▶ The problem
Write out the entries exactly, leaving out every picture.

▶ Dataset items
=== Begin Enclosure ===

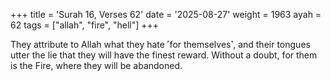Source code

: +++
title = 'Surah 16, Verses 62'
date = '2025-08-27'
weight = 1963
ayah = 62
tags = ["allah", "fire", "hell"]
+++

They attribute to Allah what they hate ˹for themselves˺, and their tongues utter the lie that they will have the finest reward. Without a doubt, for them is the Fire, where they will be abandoned.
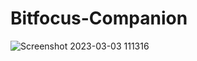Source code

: # Bitfocus-Companion
![Screenshot 2023-03-03 111316](https://user-images.githubusercontent.com/84090326/222816552-8e24dcdd-c476-46ad-9b26-8d9e2dfbbfcf.png)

=== End Enclosure ===

▶ Task output
Source code

: +++
title = 'Surah 16, Verses 62'
date = '2025-08-27'
weight = 1963
ayah = 62
tags = ["allah", "fire", "hell"]
+++

They attribute to Allah what they hate ˹for themselves˺, and their tongues utter the lie that they will have the finest reward. Without a doubt, for them is the Fire, where they will be abandoned.
Source code

: # Bitfocus-Companion
![Screenshot 2023-03-03 111316](https://user-images.githubusercontent.com/84090326/222816552-8e24dcdd-c476-46ad-9b26-8d9e2dfbbfcf.png)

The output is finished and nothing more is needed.